The Power of Comparative Reasoning
Venue
International Conference on Computer Vision, IEEE (2011)
Publication Year
2011
Authors
Jay Yagnik, Dennis Strelow, David Ross, Ruei-Sung Lin
BibTeX
Abstract
Rank correlation measures are known for their resilience to perturbations in
numeric values and are widely used in many evaluation metrics. Such ordinal
measures have rarely been applied in treatment of numeric features as a
representational transformation. We emphasize the benefits of ordinal
representations of input features both theoretically and empirically. We present a
family of algorithms for computing ordinal embeddings based on partial order
statistics. Apart from having the stability benefits of ordinal measures, these
embeddings are highly nonlinear, giving rise to sparse feature spaces highly
favored by several machine learning methods. These embeddings are deterministic,
data independent and by virtue of being based on partial order statistics, add
another degree of resilience to noise. These machine-learning-free methods when
applied to the task of fast similarity search outperform state-of-theart machine
learning methods with complex optimization setups. For solving classification
problems, the embeddings provide a nonlinear transformation resulting in sparse
binary codes that are well-suited for a large class of machine learning algorithms.

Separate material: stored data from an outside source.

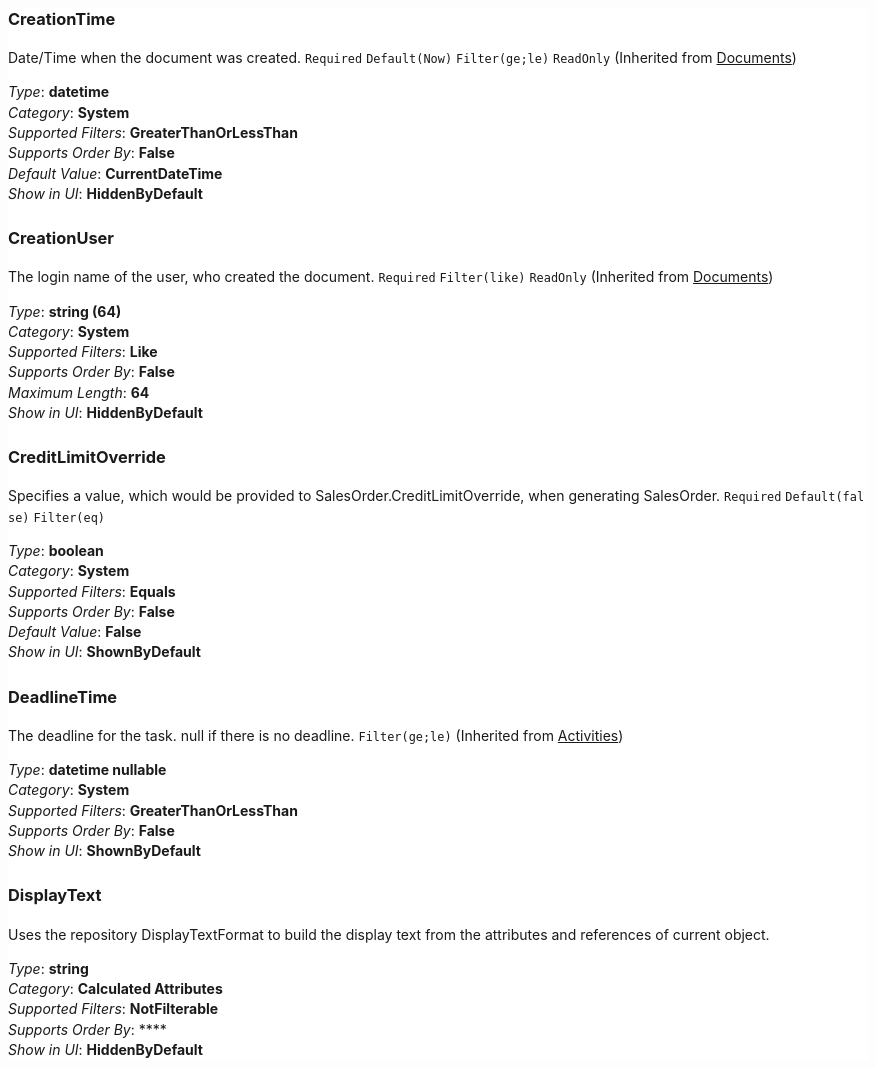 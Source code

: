 ### CreationTime

Date/Time when the document was created. `Required` `Default(Now)` `Filter(ge;le)` `ReadOnly` (Inherited from [Documents](General.Documents.md))

_Type_: **datetime**  
_Category_: **System**  
_Supported Filters_: **GreaterThanOrLessThan**  
_Supports Order By_: **False**  
_Default Value_: **CurrentDateTime**  
_Show in UI_: **HiddenByDefault**  

### CreationUser

The login name of the user, who created the document. `Required` `Filter(like)` `ReadOnly` (Inherited from [Documents](General.Documents.md))

_Type_: **string (64)**  
_Category_: **System**  
_Supported Filters_: **Like**  
_Supports Order By_: **False**  
_Maximum Length_: **64**  
_Show in UI_: **HiddenByDefault**  

### CreditLimitOverride

Specifies a value, which would be provided to SalesOrder.CreditLimitOverride, when generating SalesOrder. `Required` `Default(false)` `Filter(eq)`

_Type_: **boolean**  
_Category_: **System**  
_Supported Filters_: **Equals**  
_Supports Order By_: **False**  
_Default Value_: **False**  
_Show in UI_: **ShownByDefault**  

### DeadlineTime

The deadline for the task. null if there is no deadline. `Filter(ge;le)` (Inherited from [Activities](General.Contacts.Activities.md))

_Type_: **datetime __nullable__**  
_Category_: **System**  
_Supported Filters_: **GreaterThanOrLessThan**  
_Supports Order By_: **False**  
_Show in UI_: **ShownByDefault**  

### DisplayText

Uses the repository DisplayTextFormat to build the display text from the attributes and references of current object.

_Type_: **string**  
_Category_: **Calculated Attributes**  
_Supported Filters_: **NotFilterable**  
_Supports Order By_: ****  
_Show in UI_: **HiddenByDefault**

These methods show significant improvement on VOC 2010 using simple linear
classifiers which can be trained quickly. Our method can be extended to the case of
polynomial kernels, while permitting very efficient computation. Further, since the
popular MinHash algorithm is a special case of our method, we demonstrate an
efficient scheme for computing MinHash on conjunctions of binary features. The
actual method can be implemented in about 10 lines of code in most languages (2
lines in MATLAB), and does not require any data-driven optimization.